La curiosità di Darwin era stimolata dall’idea brillante che le nuove specie si generassero attraverso la selezione imposta dalla natura, in cui gli individui competono per l’accesso alle risorse di un ambiente che continuamente cambia. Il lavoro di Mendel era invece più pratico: capire quali fossero le regole che trasmettevano l’eredità di generazione in generazione. In questo senso, il lavoro di Darwin è più affine alla filosofia, quello di Mendel agli studi di biologia molecolare che ancora portiamo avanti nei laboratori. Darwin sembra appartenere a un’epoca diversa, Mendel è del tutto moderno.

Lo studio che Mendel presentò nel 1865 riguardava le conclusioni che aveva tratto dalle ricerche compiute nel giardino del monastero di Brno tra il 1850 e il 1960 incrociando piselli con diverse caratteristiche. A partire da 22 piante del comune pisello e usando la pollinazione manuale, Mendel aveva incrociato le piante per generazioni successive, fino a generate oltre 10mila piante in 8 anni consecutivi.

Ad ogni generazione, classificava le piante a seconda delle loro caratteristiche, quali il colore, la forma dei semi e la posizione dei fiori. Studiando questi dati con una passione quasi ossessiva per i numeri, Mendel aveva scoperto che alcune delle caratteristiche (ad esempio, la forma e il colore) sono trasmesse direttamente da una generazione all’altra, mentre altre possono saltare una generazione.

È a lui che dobbiamo i termini “dominante”, per indicare un carattere che determina in ogni caso il fenotipo dell’organismo che lo porta e “recessivo”, per definire invece una caratteristica che si palesa soltanto in assenza di un carattere dominante. Sono questi i termini che usiamo nei laboratori di genetica ancora oggi per definire l’ereditarietà delle oltre 7mila malattie dovute alla mutazione di un singolo gene, che chiamiamo appunto “malattie con eredità mendeliana”.

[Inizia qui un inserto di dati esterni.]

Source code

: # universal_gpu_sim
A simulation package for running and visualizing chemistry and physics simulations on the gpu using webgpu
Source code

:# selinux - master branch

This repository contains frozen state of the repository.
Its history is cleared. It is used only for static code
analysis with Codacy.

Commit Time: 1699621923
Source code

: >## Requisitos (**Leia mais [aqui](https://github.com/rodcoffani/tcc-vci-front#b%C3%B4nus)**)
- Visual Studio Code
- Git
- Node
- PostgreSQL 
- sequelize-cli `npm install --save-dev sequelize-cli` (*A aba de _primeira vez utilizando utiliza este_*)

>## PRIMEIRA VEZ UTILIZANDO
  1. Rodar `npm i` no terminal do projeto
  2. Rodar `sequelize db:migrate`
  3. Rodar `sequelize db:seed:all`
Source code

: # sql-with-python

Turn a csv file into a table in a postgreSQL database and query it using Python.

Ad esempio, la fibrosi cistica è una malattia recessiva, perché entrambe le copie del gene responsabile devono essere mutate affinché la malattia si manifesti in un bambino, mentre i suoi genitori che portano una copia normale del gene insieme a quella mutata sono sani; l’ipercolesterolemia familiare, invece, è una malattia dominante, perché basta che una sola delle due copie sia mutata per aumentare in maniera patologica il livello del colesterolo nel sangue.

Come spesso accade, l’opera di Mendel non fu completamente apprezzata dai contemporanei ed era forse troppo radicale per essere capita del tutto a quei tempi. Sfortunatamente, alla sua morte le sue note vennero bruciate, privandoci dei dettagli delle sue ricerche. Ancora peggio, i suoi studi furono riscoperti in maniera scorretta e irresponsabile un decennio dopo la sua scomparsa e furono usati per sostenere i concetti di eugenica e superiorità razziale, secondo cui gli esseri umani possono essere migliorati con un processo di incrocio selettivo. Ma la scoperta dei cromosomi prima e del DNA un secolo più tardi alla fine hanno ridato a Mendel il posto che merita nell’Olimpo della scienza.

Quando qualche anno fa ho avuto la ventura di visitare il monastero di Mendel a Brno, ero rimasto colpito al vedere che, nell’orto, crescevano ancora piante di pisello, con i loro bacelli bene in vista. Ne avevo portato qualcuno a Trieste e ne avevo piantato i semi. Era stato emozionante vedere germogliare quei diretti discendenti delle piante su cui Mendel aveva compiuto i suoi studi.